Wild Earth relies on dried yeast as its main ingredient, touting it as a source of “high, clean non-animal protein and umami/ savory flavor and source of 10 essential amino acids.” The company also points to koji—a fungus traditionally used to ferment soy sauce, miso, and sake—as their secret sauce that is exceptionally high in protein and flavor. Reports are that dogs love it. In fact, dogs chose a yeast-based diet at a rate of 11 to 5 versus a control diet. Digestibility tests indicate the ingredients are being utilized as they should be; however, like most smaller dog food manufacturers, Wild Earth does no controlled or long-term testing of dogs eating their product.
It’s Alive! Sort of…
What if you could grow a steak in the lab? In a process that would make Dr. Frankenstein envious, scientists are pretty much doing that, and it could be the solution to guilt-free meat-eating. All it takes is a single cell from a chicken or cow or name your favorite meat source. The cell is placed in a fermentation tank and fed a nutrient-rich brew of vitamins, sugars, and minerals, along with natural microbes, and voila! Out walks a chicken. Well, no, that would defeat the purpose. The end product is actually a baby-food consistency slurry of chicken cells identical to the original cell, which can then be used just like chicken meal. And by the way, there’s no chicken by-products in it— just chicken muscle meat from which the original cell came. That chicken is then used just as any other chicken ingredient would be.
A company called Because Animals was the first on the market in 2019 with a cat treat made from cultured mouse cells. They have not yet introduced cultured meat products for dogs. Hot on their heels is Bond pet foods, which is taking technology a step further.
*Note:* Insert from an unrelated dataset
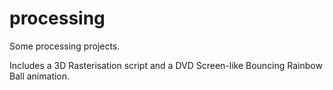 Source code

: # processing
Some processing projects.

Includes a 3D Rasterisation script and a DVD Screen-like Bouncing Rainbow Ball animation.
Instead of using the whole chicken cell, for example, they are adding the chicken DNA sequence that encodes muscle protein (which can be 3-D printed) to single-celled microorganisms so that the microorganism produces the same proteins found in chickens.
But Will They Eat It?
These new slaughter-free meat protein technologies all share several pros:
- avoids the slaughter of vertebrate animals,
- reduces the environmental footprint required to raise these animals,
- reduces meat’s antibiotic content,
- reduces the chance of bacterial contamination of meat,
- increases the uniformity of ingredients,
- may be useful for dogs with food allergies.
But these foods also tend to share some cons. At present, they are expensive, most are highly processed, and none has been tested in long-term feeding trials. (As always, check with your veterinarian before switching to any new food.)
Then there’s one thing that manufacturers may find hard to overcome— the psychological barrier among the people purchasing the food. In human minds, there may be a significant “yuck” factor attached to eating bugs or meat substitutes grown in a lab.